===== TASK INPUT =====

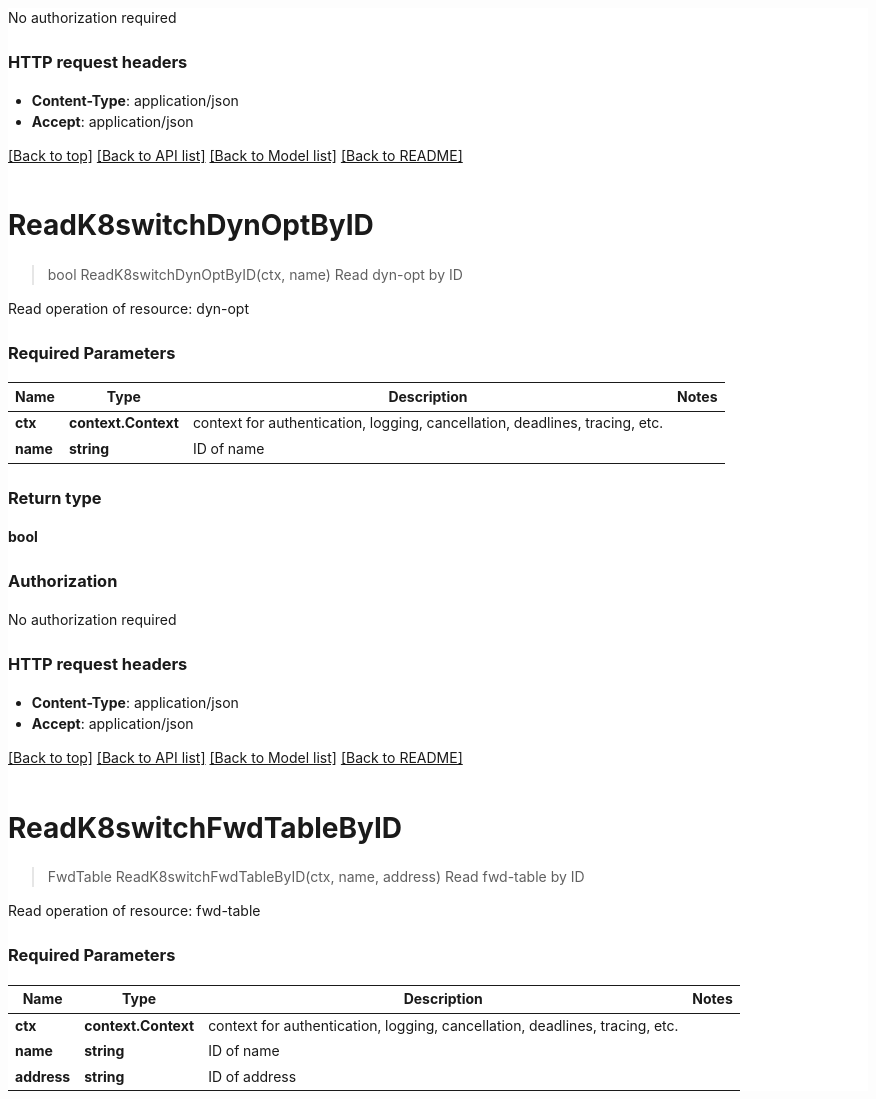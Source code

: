 No authorization required

### HTTP request headers

 - **Content-Type**: application/json
 - **Accept**: application/json

[[Back to top]](#) [[Back to API list]](../README.md#documentation-for-api-endpoints) [[Back to Model list]](../README.md#documentation-for-models) [[Back to README]](../README.md)

# **ReadK8switchDynOptByID**
> bool ReadK8switchDynOptByID(ctx, name)
Read dyn-opt by ID

Read operation of resource: dyn-opt

### Required Parameters

Name | Type | Description  | Notes
------------- | ------------- | ------------- | -------------
 **ctx** | **context.Context** | context for authentication, logging, cancellation, deadlines, tracing, etc.
  **name** | **string**| ID of name | 

### Return type

**bool**

### Authorization

No authorization required

### HTTP request headers

 - **Content-Type**: application/json
 - **Accept**: application/json

[[Back to top]](#) [[Back to API list]](../README.md#documentation-for-api-endpoints) [[Back to Model list]](../README.md#documentation-for-models) [[Back to README]](../README.md)

# **ReadK8switchFwdTableByID**
> FwdTable ReadK8switchFwdTableByID(ctx, name, address)
Read fwd-table by ID

Read operation of resource: fwd-table

### Required Parameters

Name | Type | Description  | Notes
------------- | ------------- | ------------- | -------------
 **ctx** | **context.Context** | context for authentication, logging, cancellation, deadlines, tracing, etc.
  **name** | **string**| ID of name | 
  **address** | **string**| ID of address | 
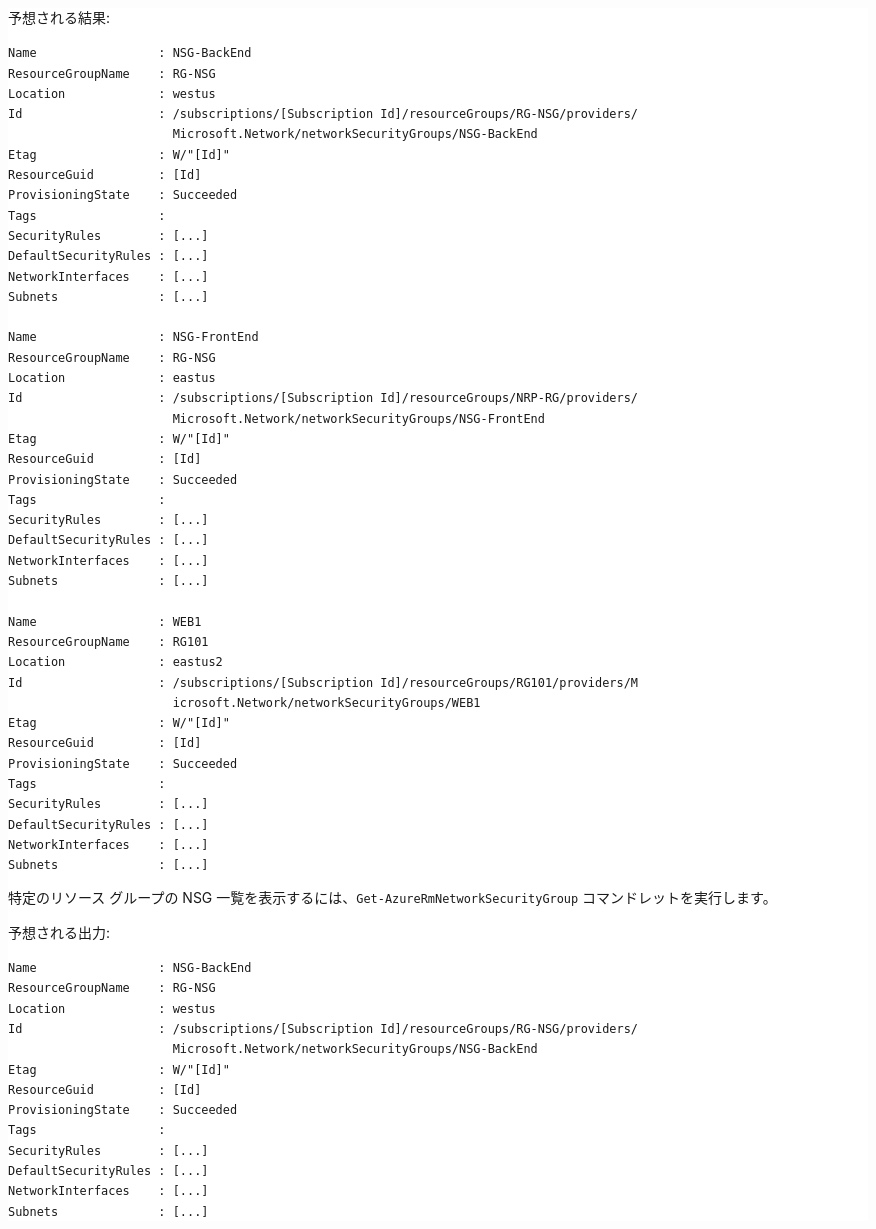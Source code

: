 予想される結果:

    Name                 : NSG-BackEnd
    ResourceGroupName    : RG-NSG
    Location             : westus
    Id                   : /subscriptions/[Subscription Id]/resourceGroups/RG-NSG/providers/
                           Microsoft.Network/networkSecurityGroups/NSG-BackEnd
    Etag                 : W/"[Id]"
    ResourceGuid         : [Id]
    ProvisioningState    : Succeeded
    Tags                 :                            
    SecurityRules        : [...]
    DefaultSecurityRules : [...]
    NetworkInterfaces    : [...]
    Subnets              : [...]

    Name                 : NSG-FrontEnd
    ResourceGroupName    : RG-NSG
    Location             : eastus
    Id                   : /subscriptions/[Subscription Id]/resourceGroups/NRP-RG/providers/
                           Microsoft.Network/networkSecurityGroups/NSG-FrontEnd
    Etag                 : W/"[Id]"
    ResourceGuid         : [Id]
    ProvisioningState    : Succeeded
    Tags                 : 
    SecurityRules        : [...]
    DefaultSecurityRules : [...]
    NetworkInterfaces    : [...]
    Subnets              : [...]

    Name                 : WEB1
    ResourceGroupName    : RG101
    Location             : eastus2
    Id                   : /subscriptions/[Subscription Id]/resourceGroups/RG101/providers/M
                           icrosoft.Network/networkSecurityGroups/WEB1
    Etag                 : W/"[Id]"
    ResourceGuid         : [Id]
    ProvisioningState    : Succeeded
    Tags                 : 
    SecurityRules        : [...]
    DefaultSecurityRules : [...]
    NetworkInterfaces    : [...]
    Subnets              : [...]


特定のリソース グループの NSG 一覧を表示するには、`Get-AzureRmNetworkSecurityGroup` コマンドレットを実行します。

予想される出力:

    Name                 : NSG-BackEnd
    ResourceGroupName    : RG-NSG
    Location             : westus
    Id                   : /subscriptions/[Subscription Id]/resourceGroups/RG-NSG/providers/
                           Microsoft.Network/networkSecurityGroups/NSG-BackEnd
    Etag                 : W/"[Id]"
    ResourceGuid         : [Id]
    ProvisioningState    : Succeeded
    Tags                 :                            
    SecurityRules        : [...]
    DefaultSecurityRules : [...]
    NetworkInterfaces    : [...]
    Subnets              : [...]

=====

# TASK OBJECTIVE
Output nothing but the entries above, exactly, once the pictures are removed.

# ANSWER BELOW
Source code

: No authorization required

### HTTP request headers

 - **Content-Type**: application/json
 - **Accept**: application/json

[[Back to top]](#) [[Back to API list]](../README.md#documentation-for-api-endpoints) [[Back to Model list]](../README.md#documentation-for-models) [[Back to README]](../README.md)

# **ReadK8switchDynOptByID**
> bool ReadK8switchDynOptByID(ctx, name)
Read dyn-opt by ID

Read operation of resource: dyn-opt

### Required Parameters

Name | Type | Description  | Notes
------------- | ------------- | ------------- | -------------
 **ctx** | **context.Context** | context for authentication, logging, cancellation, deadlines, tracing, etc.
  **name** | **string**| ID of name | 

### Return type

**bool**

### Authorization

No authorization required

### HTTP request headers

 - **Content-Type**: application/json
 - **Accept**: application/json

[[Back to top]](#) [[Back to API list]](../README.md#documentation-for-api-endpoints) [[Back to Model list]](../README.md#documentation-for-models) [[Back to README]](../README.md)

# **ReadK8switchFwdTableByID**
> FwdTable ReadK8switchFwdTableByID(ctx, name, address)
Read fwd-table by ID

Read operation of resource: fwd-table

### Required Parameters

Name | Type | Description  | Notes
------------- | ------------- | ------------- | -------------
 **ctx** | **context.Context** | context for authentication, logging, cancellation, deadlines, tracing, etc.
  **name** | **string**| ID of name | 
  **address** | **string**| ID of address | 
Source code

: 予想される結果:

    Name                 : NSG-BackEnd
    ResourceGroupName    : RG-NSG
    Location             : westus
    Id                   : /subscriptions/[Subscription Id]/resourceGroups/RG-NSG/providers/
                           Microsoft.Network/networkSecurityGroups/NSG-BackEnd
    Etag                 : W/"[Id]"
    ResourceGuid         : [Id]
    ProvisioningState    : Succeeded
    Tags                 :                            
    SecurityRules        : [...]
    DefaultSecurityRules : [...]
    NetworkInterfaces    : [...]
    Subnets              : [...]

    Name                 : NSG-FrontEnd
    ResourceGroupName    : RG-NSG
    Location             : eastus
    Id                   : /subscriptions/[Subscription Id]/resourceGroups/NRP-RG/providers/
                           Microsoft.Network/networkSecurityGroups/NSG-FrontEnd
    Etag                 : W/"[Id]"
    ResourceGuid         : [Id]
    ProvisioningState    : Succeeded
    Tags                 : 
    SecurityRules        : [...]
    DefaultSecurityRules : [...]
    NetworkInterfaces    : [...]
    Subnets              : [...]

    Name                 : WEB1
    ResourceGroupName    : RG101
    Location             : eastus2
    Id                   : /subscriptions/[Subscription Id]/resourceGroups/RG101/providers/M
                           icrosoft.Network/networkSecurityGroups/WEB1
    Etag                 : W/"[Id]"
    ResourceGuid         : [Id]
    ProvisioningState    : Succeeded
    Tags                 : 
    SecurityRules        : [...]
    DefaultSecurityRules : [...]
    NetworkInterfaces    : [...]
    Subnets              : [...]


特定のリソース グループの NSG 一覧を表示するには、`Get-AzureRmNetworkSecurityGroup` コマンドレットを実行します。

予想される出力:

    Name                 : NSG-BackEnd
    ResourceGroupName    : RG-NSG
    Location             : westus
    Id                   : /subscriptions/[Subscription Id]/resourceGroups/RG-NSG/providers/
                           Microsoft.Network/networkSecurityGroups/NSG-BackEnd
    Etag                 : W/"[Id]"
    ResourceGuid         : [Id]
    ProvisioningState    : Succeeded
    Tags                 :                            
    SecurityRules        : [...]
    DefaultSecurityRules : [...]
    NetworkInterfaces    : [...]
    Subnets              : [...]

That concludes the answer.